Via Zen and the art of Castle maintenance -
Ayende has posted an interesting code snippet useful to measure how much a candidate to a job knows about the compiler he/she claims to work on.
selected = selected++;
I’ve seen this one years ago (2002 I think) in a Java prep exam. My first guess was that ’selected’ variable would hold the result of selected++. Wrong! Then I kind memorized that this one was tricky, but forgot why.
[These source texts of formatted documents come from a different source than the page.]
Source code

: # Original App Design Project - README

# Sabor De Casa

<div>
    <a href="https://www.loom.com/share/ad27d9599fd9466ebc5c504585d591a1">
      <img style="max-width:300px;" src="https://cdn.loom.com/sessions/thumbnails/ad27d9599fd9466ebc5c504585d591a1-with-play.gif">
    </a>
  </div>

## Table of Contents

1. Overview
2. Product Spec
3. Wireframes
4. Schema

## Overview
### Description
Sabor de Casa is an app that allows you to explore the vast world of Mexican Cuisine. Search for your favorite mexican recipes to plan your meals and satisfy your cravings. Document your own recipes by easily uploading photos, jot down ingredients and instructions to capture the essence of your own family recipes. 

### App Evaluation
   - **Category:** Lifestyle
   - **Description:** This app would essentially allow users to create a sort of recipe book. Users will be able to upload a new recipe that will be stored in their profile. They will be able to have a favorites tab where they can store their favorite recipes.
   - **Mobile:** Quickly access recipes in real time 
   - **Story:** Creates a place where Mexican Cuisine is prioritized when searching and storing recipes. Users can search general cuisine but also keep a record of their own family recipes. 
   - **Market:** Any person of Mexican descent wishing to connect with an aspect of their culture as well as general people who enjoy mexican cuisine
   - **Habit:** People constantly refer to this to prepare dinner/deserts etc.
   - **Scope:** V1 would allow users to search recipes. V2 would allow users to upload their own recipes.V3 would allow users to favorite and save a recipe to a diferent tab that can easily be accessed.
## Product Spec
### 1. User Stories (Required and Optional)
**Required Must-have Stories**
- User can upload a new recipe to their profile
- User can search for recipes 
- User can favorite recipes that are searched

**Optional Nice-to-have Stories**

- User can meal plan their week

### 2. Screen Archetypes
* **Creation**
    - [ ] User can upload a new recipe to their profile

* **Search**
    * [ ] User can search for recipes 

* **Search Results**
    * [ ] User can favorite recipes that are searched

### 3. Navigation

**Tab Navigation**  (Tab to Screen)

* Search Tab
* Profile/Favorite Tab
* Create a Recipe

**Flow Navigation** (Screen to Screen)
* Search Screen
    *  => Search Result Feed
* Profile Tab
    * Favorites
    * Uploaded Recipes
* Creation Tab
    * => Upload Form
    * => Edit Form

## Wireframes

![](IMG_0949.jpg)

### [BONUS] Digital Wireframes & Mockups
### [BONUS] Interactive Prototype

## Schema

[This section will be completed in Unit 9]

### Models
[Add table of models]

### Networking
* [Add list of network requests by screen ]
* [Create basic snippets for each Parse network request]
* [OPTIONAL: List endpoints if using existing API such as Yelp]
But today I was curious enough to check again the IL code to see where is the trick.
The C# code
selected = 1;
selected = selected++;
The IL
L_0000: ldc.i4.1 // loads the literal 1
L_0001: stloc.0 // store in the local
L_0002: ldloc.0 // load the local value (1)
L_0003: dup // duplicates the stack, now we have two ints with value 1
L_0004: ldc.i4.1 // loads the literal 1 (++)
L_0005: add // sum 1 + 1 and push the result on the stack (2)
L_0006: stloc.0 // saves the value 2 on the local variable which is the top level item on the stack
L_0007: stloc.0 // whoops, the int on the stack now is the 1, store it (overriding the result of the increment)
Knowing this kind of behavior might be useful. On the project I was working on I coded something like the following
int val = 1;
string something = "some value " + (val + ',' + "something else");
Can you the headache this gave me?
If you have time and likes to read, the book Programming language pragmatics is a gem.